Hamar Construction Co. v. Union County

DUNN, Chief Justice

(concurring in part and dissenting in part).

I would concur that the case should be remanded for further trial on issues essential to the decision of the case.

The only issue tried in the trial court was the amount due the contractor. On appeal, the state and county now claim the contract was void. It is impossible to decide this issue without evidence and a finding from the trial court on the issues of:

1. Whether an emergency existed, and
2. Whether the actions of the agent of the State Highway Commission amounted to an approval of this contract, if in fact it was an emergency contract.

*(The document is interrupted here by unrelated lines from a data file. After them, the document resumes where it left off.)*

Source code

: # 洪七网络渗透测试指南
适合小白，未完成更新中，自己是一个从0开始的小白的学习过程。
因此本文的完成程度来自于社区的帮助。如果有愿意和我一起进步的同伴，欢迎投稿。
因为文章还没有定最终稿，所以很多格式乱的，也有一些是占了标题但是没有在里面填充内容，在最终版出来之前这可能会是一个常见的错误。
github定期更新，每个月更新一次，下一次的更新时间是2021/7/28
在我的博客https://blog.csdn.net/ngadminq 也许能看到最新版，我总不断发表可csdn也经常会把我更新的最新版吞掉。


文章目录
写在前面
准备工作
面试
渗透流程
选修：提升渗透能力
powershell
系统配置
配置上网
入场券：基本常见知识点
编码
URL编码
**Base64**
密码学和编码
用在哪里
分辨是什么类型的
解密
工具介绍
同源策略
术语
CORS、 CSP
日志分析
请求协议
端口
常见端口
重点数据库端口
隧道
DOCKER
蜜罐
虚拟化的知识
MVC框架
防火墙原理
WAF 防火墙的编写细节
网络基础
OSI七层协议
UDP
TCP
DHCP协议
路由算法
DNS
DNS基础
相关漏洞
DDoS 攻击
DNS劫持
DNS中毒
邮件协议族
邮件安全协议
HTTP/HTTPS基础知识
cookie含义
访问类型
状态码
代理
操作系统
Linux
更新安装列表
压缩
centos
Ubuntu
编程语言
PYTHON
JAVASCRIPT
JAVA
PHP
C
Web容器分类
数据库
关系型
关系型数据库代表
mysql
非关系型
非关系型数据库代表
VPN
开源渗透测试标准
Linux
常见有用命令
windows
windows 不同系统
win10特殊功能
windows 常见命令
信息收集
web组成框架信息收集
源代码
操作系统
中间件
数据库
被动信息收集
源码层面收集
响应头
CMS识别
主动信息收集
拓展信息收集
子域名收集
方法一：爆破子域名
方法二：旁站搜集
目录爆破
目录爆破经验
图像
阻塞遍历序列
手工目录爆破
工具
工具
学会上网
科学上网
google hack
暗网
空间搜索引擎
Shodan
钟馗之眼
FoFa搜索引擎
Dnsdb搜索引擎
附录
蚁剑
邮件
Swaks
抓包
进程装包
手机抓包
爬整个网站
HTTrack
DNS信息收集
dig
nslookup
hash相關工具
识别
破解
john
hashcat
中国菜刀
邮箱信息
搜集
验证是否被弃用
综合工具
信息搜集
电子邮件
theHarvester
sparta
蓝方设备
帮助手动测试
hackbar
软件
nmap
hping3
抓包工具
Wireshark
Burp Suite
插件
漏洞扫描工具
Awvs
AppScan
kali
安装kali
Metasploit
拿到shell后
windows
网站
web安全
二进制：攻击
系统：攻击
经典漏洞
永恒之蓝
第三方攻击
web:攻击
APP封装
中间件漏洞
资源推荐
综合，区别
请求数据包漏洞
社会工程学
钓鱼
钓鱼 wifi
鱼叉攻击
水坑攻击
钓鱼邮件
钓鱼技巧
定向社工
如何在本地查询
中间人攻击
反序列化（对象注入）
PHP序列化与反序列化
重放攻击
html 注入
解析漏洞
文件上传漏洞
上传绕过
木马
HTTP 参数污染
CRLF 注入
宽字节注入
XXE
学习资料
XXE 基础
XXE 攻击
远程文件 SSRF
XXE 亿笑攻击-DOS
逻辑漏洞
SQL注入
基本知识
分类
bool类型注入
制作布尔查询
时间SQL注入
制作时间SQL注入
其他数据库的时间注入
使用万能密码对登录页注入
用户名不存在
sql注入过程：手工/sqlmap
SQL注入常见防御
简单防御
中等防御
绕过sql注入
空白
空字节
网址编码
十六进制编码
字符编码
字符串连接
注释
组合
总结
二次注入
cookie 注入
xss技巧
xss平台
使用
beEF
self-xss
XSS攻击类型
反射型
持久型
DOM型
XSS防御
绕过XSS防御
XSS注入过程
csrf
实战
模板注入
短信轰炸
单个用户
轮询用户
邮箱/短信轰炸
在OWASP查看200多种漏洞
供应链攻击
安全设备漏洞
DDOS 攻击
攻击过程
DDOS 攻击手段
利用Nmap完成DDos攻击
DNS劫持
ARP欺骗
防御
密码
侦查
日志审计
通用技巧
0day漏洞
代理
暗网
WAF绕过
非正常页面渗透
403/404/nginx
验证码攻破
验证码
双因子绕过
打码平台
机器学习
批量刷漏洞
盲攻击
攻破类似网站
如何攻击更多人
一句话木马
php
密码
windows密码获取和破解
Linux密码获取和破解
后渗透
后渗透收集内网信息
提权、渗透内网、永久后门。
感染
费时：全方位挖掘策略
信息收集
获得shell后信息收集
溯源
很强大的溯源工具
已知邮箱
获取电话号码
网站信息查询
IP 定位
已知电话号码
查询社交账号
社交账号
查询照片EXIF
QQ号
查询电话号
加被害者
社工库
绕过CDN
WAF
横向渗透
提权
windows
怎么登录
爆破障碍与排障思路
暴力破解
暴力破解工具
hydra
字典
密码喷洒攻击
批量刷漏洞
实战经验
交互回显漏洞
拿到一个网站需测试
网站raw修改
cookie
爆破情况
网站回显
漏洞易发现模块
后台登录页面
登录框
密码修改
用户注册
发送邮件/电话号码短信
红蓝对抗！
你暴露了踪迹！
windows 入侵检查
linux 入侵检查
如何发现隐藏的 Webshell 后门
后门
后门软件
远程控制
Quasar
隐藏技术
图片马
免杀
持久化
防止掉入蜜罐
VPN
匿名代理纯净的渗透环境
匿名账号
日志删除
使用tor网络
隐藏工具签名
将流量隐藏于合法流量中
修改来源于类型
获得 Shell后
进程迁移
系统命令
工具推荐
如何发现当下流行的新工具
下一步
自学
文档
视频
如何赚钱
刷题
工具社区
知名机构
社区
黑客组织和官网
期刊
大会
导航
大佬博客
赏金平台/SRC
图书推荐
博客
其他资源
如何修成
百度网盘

SDCL 31-14-24 and 31-14-25 provide the procedures available for emergency contracts for repair or rebuilding of bridges. The procedure is as follows:

SDCL 31-14-24. “Whenever an emergency arises requiring immediate expenditure for the repair or rebuilding of bridges and approaches to bridges, when such bridges and approaches to bridges are required to be built immediately, and on such short time that in the judgment of the board of county commissioners the public would be seriously inconvenienced in awaiting the regular advertising for bids for such building and rebuilding of bridges and approaches, the board of county commissioners may enter into contract for any such building or rebuilding of bridges and approaches to bridges without advertising for the letting of any contract therefor.”
SDCL 31-14-25. “Before any contract is let by any board of county commissioners under § 31-14-24, the necessity for such emergency contract must first be ap*68proved by the department of transportation and any contract let thereunder must in all respects be first approved by the department.”

This court has stated the general proposition that a contractor is not entitled to recover upon an agreement with county officials or for benefits received by a county from work done when the county does not comply with competitive bidding and written contract requirements. Bak v. Jones County, 1973, 87 S.D. 468, 210 N.W.2d 65. However, the recent pronouncement in Bak distinguishes that case from the situation here. In discussing whether an emergency existed or was even relevant in construction of a new road, the court stated:

“In connection with the claim of emergency, in each case where a governmental subdivision is allowed to contract or have work done on an emergency basis it is specifically set forth in a statute. * * No such statute for counties has been called to our attention, except * * * SDCL 31-14-24 which authorized a county with the approval of the State Highway Commission to repair or rebuild a bridge when an emergency arises.” 87 S.D. at 474, 210 N.W.2d at 68.

In this case there was not only a statute authorizing such county action, but there was also a general belief by all parties involved that they were conforming to such statute. The county admits that “[t]he County Commissioners were evidently under the impression an emergency existed and a contract did not have to be let to bids.” In addition, there is evidence that the State Highway Commission gave its approval to such emergency action.

In the event that the contractor cannot show compliance under these statutes, the trial court should determine the benefits received under an implied contract. This court ruled in Seim v. Independent District of Monroe, 1945, 70 S.D. 315, 17 N.W.2d 342, that a governmental body may be held liable upon an implied contract for benefits received,

“where the [county] is given the general power to contract with reference to a subject-matter, and the express contract which it has assumed to enter into in pursuance of this general power is rendered invalid for some mere irregularity * * * and where the form or manner of entering into a contract is not violative of any statutory restriction upon the general power of the governing body to contract nor violative of public policy.” 70 S.D. at 319, 17 N.W.2d at 344.

Where Hamar acted in good faith, relying on the emergency authority of the county, it would be no violation of public policy to compensate him for the benefit the county received.